**Activity**:
Within the entries below, the lines from the one with "jeśli zastosowane zostało" through the one with "(w przeciwieństwie do" are to be set down exactly, both ends kept.

━━━━━ Listed entries

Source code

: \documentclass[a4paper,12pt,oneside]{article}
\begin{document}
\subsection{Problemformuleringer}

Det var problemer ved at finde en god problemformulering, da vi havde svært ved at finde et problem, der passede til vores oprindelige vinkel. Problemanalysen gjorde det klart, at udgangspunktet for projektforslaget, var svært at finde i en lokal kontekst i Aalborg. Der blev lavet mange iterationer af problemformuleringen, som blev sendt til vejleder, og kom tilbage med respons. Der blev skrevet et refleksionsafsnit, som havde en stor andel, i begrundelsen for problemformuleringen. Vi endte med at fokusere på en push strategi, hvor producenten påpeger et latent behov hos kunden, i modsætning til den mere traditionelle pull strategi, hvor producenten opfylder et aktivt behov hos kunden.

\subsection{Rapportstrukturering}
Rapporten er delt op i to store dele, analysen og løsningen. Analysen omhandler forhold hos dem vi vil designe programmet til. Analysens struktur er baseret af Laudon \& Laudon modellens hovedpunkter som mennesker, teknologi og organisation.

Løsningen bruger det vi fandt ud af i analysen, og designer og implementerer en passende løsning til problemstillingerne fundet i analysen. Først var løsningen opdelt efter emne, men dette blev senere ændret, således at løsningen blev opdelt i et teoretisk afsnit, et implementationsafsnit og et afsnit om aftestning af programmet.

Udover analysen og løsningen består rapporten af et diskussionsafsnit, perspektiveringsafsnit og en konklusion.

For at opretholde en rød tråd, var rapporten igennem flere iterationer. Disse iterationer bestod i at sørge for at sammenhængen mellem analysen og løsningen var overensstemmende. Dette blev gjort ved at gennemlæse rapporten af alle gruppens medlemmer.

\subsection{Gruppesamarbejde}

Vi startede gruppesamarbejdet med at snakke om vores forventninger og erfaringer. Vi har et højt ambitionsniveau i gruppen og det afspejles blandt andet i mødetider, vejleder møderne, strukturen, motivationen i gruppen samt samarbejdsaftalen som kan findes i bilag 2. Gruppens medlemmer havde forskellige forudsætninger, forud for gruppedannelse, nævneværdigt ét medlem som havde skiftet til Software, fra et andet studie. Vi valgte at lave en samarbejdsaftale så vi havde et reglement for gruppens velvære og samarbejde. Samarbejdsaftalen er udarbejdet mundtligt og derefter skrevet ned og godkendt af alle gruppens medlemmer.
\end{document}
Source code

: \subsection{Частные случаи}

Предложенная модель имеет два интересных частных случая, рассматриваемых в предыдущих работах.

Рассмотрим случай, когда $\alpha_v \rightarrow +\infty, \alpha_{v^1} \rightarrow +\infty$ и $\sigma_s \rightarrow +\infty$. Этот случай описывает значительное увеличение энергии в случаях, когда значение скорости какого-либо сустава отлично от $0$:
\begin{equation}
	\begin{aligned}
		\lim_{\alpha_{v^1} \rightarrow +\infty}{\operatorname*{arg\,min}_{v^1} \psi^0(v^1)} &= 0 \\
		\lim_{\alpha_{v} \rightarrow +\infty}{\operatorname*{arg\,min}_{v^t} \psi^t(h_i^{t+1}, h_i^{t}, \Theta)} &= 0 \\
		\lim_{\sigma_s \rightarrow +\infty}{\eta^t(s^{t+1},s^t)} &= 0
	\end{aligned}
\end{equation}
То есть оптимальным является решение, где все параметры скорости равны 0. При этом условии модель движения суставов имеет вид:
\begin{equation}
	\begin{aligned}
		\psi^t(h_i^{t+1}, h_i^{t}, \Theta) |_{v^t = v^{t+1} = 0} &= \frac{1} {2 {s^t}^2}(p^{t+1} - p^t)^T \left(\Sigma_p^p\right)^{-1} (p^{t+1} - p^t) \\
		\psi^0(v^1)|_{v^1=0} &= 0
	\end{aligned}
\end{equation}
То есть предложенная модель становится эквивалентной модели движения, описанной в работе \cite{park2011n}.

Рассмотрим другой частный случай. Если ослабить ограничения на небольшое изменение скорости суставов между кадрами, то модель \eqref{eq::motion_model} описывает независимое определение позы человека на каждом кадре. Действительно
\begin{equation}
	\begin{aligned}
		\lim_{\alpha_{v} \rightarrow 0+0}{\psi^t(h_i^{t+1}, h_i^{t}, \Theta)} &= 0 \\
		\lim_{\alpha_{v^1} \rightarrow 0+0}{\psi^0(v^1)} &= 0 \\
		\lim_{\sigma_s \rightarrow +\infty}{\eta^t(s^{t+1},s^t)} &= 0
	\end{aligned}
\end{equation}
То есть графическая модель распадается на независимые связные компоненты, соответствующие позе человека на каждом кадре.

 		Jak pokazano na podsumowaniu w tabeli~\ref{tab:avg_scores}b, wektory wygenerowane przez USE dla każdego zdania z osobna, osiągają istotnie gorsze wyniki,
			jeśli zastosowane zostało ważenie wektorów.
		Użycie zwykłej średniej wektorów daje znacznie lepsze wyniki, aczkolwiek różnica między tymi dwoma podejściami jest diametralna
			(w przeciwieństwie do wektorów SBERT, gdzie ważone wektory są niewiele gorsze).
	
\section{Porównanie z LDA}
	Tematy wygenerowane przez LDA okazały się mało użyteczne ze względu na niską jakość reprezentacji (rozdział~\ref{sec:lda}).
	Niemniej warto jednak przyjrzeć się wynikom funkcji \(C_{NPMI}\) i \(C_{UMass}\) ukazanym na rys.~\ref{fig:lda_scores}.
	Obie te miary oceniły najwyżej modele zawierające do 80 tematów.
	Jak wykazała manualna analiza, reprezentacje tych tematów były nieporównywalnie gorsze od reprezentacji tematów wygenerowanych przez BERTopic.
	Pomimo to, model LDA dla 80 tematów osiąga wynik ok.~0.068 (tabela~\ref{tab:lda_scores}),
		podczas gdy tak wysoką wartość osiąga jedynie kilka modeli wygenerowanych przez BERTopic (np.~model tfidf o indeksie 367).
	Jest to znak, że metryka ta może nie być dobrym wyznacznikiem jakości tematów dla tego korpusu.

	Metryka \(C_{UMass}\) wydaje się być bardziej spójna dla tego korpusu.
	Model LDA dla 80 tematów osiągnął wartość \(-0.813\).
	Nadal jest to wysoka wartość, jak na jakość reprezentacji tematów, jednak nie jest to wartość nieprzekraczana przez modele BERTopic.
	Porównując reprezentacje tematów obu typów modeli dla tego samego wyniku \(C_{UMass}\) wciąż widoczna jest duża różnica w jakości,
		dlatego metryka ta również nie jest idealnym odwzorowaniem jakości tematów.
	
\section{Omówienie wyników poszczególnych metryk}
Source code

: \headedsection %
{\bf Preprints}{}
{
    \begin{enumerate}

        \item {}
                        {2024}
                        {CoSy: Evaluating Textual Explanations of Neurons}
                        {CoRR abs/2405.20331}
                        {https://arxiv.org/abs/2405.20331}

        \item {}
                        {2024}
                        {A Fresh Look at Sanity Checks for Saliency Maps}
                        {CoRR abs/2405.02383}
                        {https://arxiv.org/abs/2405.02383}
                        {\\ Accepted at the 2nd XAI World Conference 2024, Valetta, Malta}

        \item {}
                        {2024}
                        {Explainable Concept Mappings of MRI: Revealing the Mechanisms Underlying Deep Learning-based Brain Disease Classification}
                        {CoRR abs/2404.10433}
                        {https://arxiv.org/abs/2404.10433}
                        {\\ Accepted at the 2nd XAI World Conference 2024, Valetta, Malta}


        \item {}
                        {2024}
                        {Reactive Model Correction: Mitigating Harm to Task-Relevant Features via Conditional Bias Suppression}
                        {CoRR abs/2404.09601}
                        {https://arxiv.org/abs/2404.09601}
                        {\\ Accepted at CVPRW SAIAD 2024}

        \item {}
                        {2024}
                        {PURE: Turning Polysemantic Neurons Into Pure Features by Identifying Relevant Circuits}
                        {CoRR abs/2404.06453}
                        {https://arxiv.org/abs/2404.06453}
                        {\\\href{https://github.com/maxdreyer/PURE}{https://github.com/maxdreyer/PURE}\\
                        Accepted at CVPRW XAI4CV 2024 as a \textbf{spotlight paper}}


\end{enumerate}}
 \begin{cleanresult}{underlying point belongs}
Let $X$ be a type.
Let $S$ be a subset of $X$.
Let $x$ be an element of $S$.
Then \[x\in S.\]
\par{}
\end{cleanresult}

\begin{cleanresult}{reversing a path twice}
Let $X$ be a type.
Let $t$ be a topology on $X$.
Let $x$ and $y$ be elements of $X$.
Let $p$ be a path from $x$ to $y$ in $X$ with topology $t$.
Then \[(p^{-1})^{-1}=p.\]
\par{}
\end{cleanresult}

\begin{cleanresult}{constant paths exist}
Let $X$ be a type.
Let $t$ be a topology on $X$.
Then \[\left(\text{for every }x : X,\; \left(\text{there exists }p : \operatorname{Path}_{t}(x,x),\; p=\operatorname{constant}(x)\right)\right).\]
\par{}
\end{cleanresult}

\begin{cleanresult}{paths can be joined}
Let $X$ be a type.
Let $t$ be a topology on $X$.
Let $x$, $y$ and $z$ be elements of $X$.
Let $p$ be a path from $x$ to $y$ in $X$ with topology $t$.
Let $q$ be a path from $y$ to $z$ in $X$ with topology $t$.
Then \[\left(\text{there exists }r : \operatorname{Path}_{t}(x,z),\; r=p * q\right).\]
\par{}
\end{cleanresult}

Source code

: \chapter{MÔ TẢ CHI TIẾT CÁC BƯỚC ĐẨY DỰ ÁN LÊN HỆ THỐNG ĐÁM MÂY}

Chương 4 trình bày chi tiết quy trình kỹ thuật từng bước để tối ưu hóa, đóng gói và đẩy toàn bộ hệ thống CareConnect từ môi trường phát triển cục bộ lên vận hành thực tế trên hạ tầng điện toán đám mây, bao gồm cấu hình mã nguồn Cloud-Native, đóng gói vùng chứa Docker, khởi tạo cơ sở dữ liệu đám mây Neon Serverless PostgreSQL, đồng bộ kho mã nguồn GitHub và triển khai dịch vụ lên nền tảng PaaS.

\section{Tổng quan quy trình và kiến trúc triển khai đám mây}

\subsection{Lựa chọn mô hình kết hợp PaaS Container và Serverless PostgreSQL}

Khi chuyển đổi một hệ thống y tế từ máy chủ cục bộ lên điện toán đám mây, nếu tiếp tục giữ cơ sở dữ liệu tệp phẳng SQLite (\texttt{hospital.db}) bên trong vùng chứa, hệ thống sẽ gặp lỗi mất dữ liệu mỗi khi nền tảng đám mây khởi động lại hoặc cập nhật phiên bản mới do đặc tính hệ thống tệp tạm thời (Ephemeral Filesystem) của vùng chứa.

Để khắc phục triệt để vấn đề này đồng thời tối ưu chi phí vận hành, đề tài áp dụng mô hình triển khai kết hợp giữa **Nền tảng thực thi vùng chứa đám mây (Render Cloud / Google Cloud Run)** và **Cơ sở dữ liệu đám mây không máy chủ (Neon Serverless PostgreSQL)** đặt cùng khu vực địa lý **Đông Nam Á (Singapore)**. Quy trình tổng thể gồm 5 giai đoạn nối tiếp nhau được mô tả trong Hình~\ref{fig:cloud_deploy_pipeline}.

━━━━━━━━━━

**Answer box**:
			jeśli zastosowane zostało ważenie wektorów.
		Użycie zwykłej średniej wektorów daje znacznie lepsze wyniki, aczkolwiek różnica między tymi dwoma podejściami jest diametralna
			(w przeciwieństwie do wektorów SBERT, gdzie ważone wektory są niewiele gorsze).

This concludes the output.